Maybe that feeds your conclusions about how broad The Conspiracy is.
All of which is irrelevant except that you can take my word, if you
like, that he is neither a pushover nor a hired hand. The same,
of course, can be said for all the members of Obama's special
commission. In my view, the question on the table is means and
ends. I observe an American public that is trending toward ever
more risk aversion. If my observation is correct, then you know
well that it will concentrate power because risk aversion begets a
demand for absolute safety requires absolute power and absolute
power corrupts absolutely.
If I may quote another man I hold in personal regard, Joel Brenner's
(Google him, too) insight is this:
During the Cold War, our enemies were few and we knew who they
were. The technologies used by Soviet military and intelligence
agencies were invented by those agencies. Today, our adversaries
are less awesomely powerful than the Soviet Union, but they are
many and often hidden. That means we must find them before we
can listen to them. Equally important, virtually every government
on Earth, including our own, has abandoned the practice of relying
on government-developed technologies. Instead they rely on
commercial off-the-shelf, or COTS, technologies. They do it
because no government can compete with the head-spinning advances
emerging from the private sector, and no government can afford
to try. When NSA wanted to collect intelligence on the Soviet
government and military, the agency had to steal or break the
encryption used by them and nobody else. The migration to COTS
changed that. If NSA now wants to collect against a foreign
general's or terorist's communications, it must break the same
encryption you and I use on our own devices... That's why NSA
would want to break the encryption used on every one of those
media. If it couldn't, any terrorist in Chicago, Kabul, or
Cologne would simply use a Blackberry or send messages on Yahoo!
But therein lies a policy dilemma, because NSA could decrypt
almost any private conversation. The distinction between
capabilities and actual practices is more critical than ever...
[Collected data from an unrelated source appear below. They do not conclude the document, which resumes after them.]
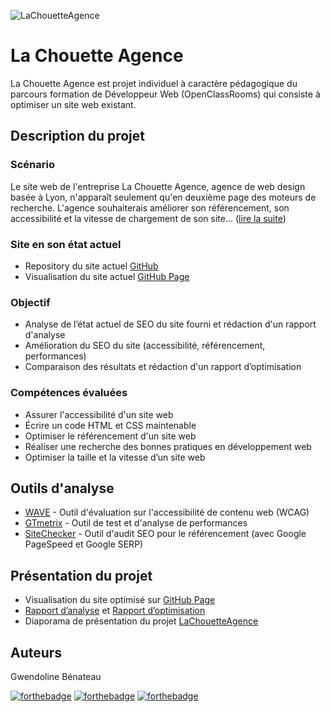 ![LaChouetteAgence](https://github.com/GwendolineBENATEAU/GwendolineBenateau_4_02042021_LaChouetteAgence/blob/master/docs/Presentation-P4.jpg)



# La Chouette Agence
La Chouette Agence est projet individuel à caractère pédagogique du parcours formation de Développeur Web (OpenClassRooms) qui consiste à optimiser un site web existant.

## Description du projet
### Scénario
Le site web de l'entreprise La Chouette Agence, agence de web design basée à Lyon, n'apparaît seulement qu'en deuxième page des moteurs de recherche. L'agence souhaiterais améliorer son référencement, son accessibilité et la vitesse de chargement de son site... ([lire la suite](https://github.com/GwendolineBENATEAU/GwendolineBenateau_4_02042021_LaChouetteAgence/blob/master/docs/DW-Projet4-OpenClassrooms.pdf))


### Site en son état actuel 
- Repository du site actuel [GitHub](https://github.com/GwendolineBENATEAU/GwendolineBenateau_4_StartingWebsite)
- Visualisation du site actuel [GitHub Page](https://gwendolinebenateau.github.io/GwendolineBenateau_4_StartingWebsite/)

### Objectif
- Analyse de l’état actuel de SEO du site fourni et rédaction d'un rapport d'analyse
- Amélioration du SEO du site (accessibilité, référencement, performances)
- Comparaison des résultats et rédaction d'un rapport d’optimisation

### Compétences évaluées
- Assurer l'accessibilité d'un site web
- Écrire un code HTML et CSS maintenable
- Optimiser le référencement d'un site web
- Réaliser une recherche des bonnes pratiques en développement web
- Optimiser la taille et la vitesse d’un site web

## Outils d'analyse
- [WAVE](https://wave.webaim.org/) - Outil d'évaluation sur l'accessibilité de contenu web (WCAG)
- [GTmetrix](https://gtmetrix.com/) - Outil de test et d'analyse de performances
- [SiteChecker](https://sitechecker.pro/app/main/dashboard) - Outil d'audit SEO pour le référencement (avec Google PageSpeed et Google SERP)

## Présentation du projet
- Visualisation du site optimisé sur [GitHub Page](https://gwendolinebenateau.github.io/GwendolineBenateau_4_02042021_LaChouetteAgence/)
- [Rapport d’analyse](https://github.com/GwendolineBENATEAU/GwendolineBenateau_4_02042021_LaChouetteAgence/blob/master/docs/Rapport-d-analyse-P4.pdf) et [Rapport d’optimisation](https://github.com/GwendolineBENATEAU/GwendolineBenateau_4_02042021_LaChouetteAgence/blob/master/docs/Rapport-d-optimisation-P4.pdf)
- Diaporama de présentation du projet [LaChouetteAgence](https://www.canva.com/design/DAEb6iuLD78/dbWpUxs65NkDoX1eMEqRGg/watch?utm_content=DAEb6iuLD78&utm_campaign=designshare&utm_medium=link&utm_source=sharebutton)

## Auteurs
Gwendoline Bénateau

[![forthebadge](https://img.shields.io/badge/GitHub-100000?style=for-the-badge&logo=github&logoColor=white)](https://github.com/GwendolineBENATEAU) [![forthebadge](https://img.shields.io/badge/Instagram-E4405F?style=for-the-badge&logo=instagram&logoColor=white)](https://www.instagram.com/web_doline/) [![forthebadge](https://img.shields.io/badge/LinkedIn-0077B5?style=for-the-badge&logo=linkedin&logoColor=white)](https://www.linkedin.com/in/gwendoline-benateau-18986412b/)
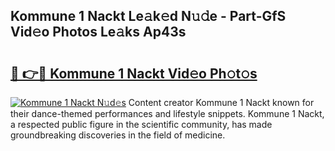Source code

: ## Kommune 1 Nackt Le𝚊k𝚎d N𝚞𝚍e - Part-GfS Vid𝚎o Photos Le𝚊ks Ap43s

# <h2><a href="http://fb52mrh.evod.top/?m=Kommune+1+Nackt">🔗 👉🔴 Kommune 1 Nackt Vid𝚎o Ph𝚘t𝚘s</a></h2>

[![Kommune 1 Nackt N𝚞d𝚎s](https://i.imgur.com/8V9OHl7.gif)](http://fb52mrh.evod.top/?m=Kommune+1+Nackt)
Content creator Kommune 1 Nackt known for their dance-themed performances and lifestyle snippets. Kommune 1 Nackt, a respected public figure in the scientific community, has made groundbreaking discoveries in the field of medicine. 
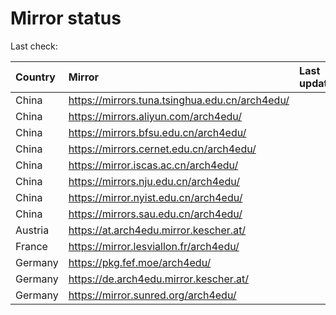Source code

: <script src="./time.js"></script>
# Mirror status
Last check: <script type="text/javascript">localize(1713042900.8128822);</script>

|Country|Mirror|Last update|
|:------|:-----|:----------|
|China|https://mirrors.tuna.tsinghua.edu.cn/arch4edu/|<script type="text/javascript">localize(1713032881);</script>|
|China|https://mirrors.aliyun.com/arch4edu/|<script type="text/javascript">localize(1712989575);</script>|
|China|https://mirrors.bfsu.edu.cn/arch4edu/|<script type="text/javascript">localize(1712989575);</script>|
|China|https://mirrors.cernet.edu.cn/arch4edu/|<script type="text/javascript">localize(1713032881);</script>|
|China|https://mirror.iscas.ac.cn/arch4edu/|<script type="text/javascript">localize(1712989575);</script>|
|China|https://mirrors.nju.edu.cn/arch4edu/|<script type="text/javascript">localize(1712946677);</script>|
|China|https://mirror.nyist.edu.cn/arch4edu/|<script type="text/javascript">localize(1713032881);</script>|
|China|https://mirrors.sau.edu.cn/arch4edu/|<script type="text/javascript">localize(1713032881);</script>|
|Austria|https://at.arch4edu.mirror.kescher.at/|<script type="text/javascript">localize(1713032881);</script>|
|France|https://mirror.lesviallon.fr/arch4edu/|<script type="text/javascript">localize(1712989575);</script>|
|Germany|https://pkg.fef.moe/arch4edu/|<script type="text/javascript">localize(1713032881);</script>|
|Germany|https://de.arch4edu.mirror.kescher.at/|<script type="text/javascript">localize(1713032881);</script>|
|Germany|https://mirror.sunred.org/arch4edu/|<script type="text/javascript">localize(1713032881);</script>|

<script src="./tablefilter/tablefilter.js"></script>
<script src="./table.js"></script>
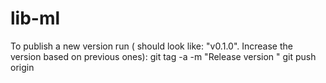 # lib-ml
To publish a new version run (<version-name> should look like: "v0.1.0". Increase the version based on previous ones):
git tag -a <version-name> -m "Release version <version-name>"
git push origin <version-name>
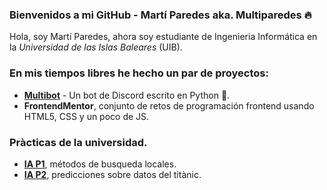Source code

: [//]: <> (Read me sobre mi página de GitHub)
### **Bienvenidos a mi GitHub - Martí Paredes aka. Multiparedes 🔥** ###

Hola, soy Martí Paredes, ahora soy estudiante de Ingenieria Informática en la
*Universidad de las Islas Baleares* (UIB).

### En mis tiempos libres he hecho un par de proyectos: ###
- **[Multibot](https://github.com/multiparedes/Multibot)** - Un bot de Discord escrito en Python 🐍. 
- **FrontendMentor**, conjunto de retos de programación frontend usando HTML5, CSS y un poco de JS.

### Pràcticas de la universidad.
- **[IA P1](https://github.com/multiparedes/InteligenciaArtificial-Practica1)**, métodos de busqueda locales.
- **[IA P2](https://github.com/multiparedes/InteligenciaArtificial-Practica2)**, predicciones sobre datos del titànic.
Like it or not, the dilemma can be resolved only through oversight
mechanisms that are publicly understood and trusted -- but are
not themselves ... transparent.
I fear we are on the edge of a rat-hole here. I forwarded Geoff's
remarks as they are relevant, timely, and speak to the absence of
simplistic nostrums in such matters, both because of the rising
popular / political demand for comfort-and-safety and because the
technologies that those charged with delivering comfort and safety
use are COTS technologies. And dual use. Personally, I think of
surveillance as just another tax, which you may safely assume is
said through clenched libertarian cum Tea Party teeth.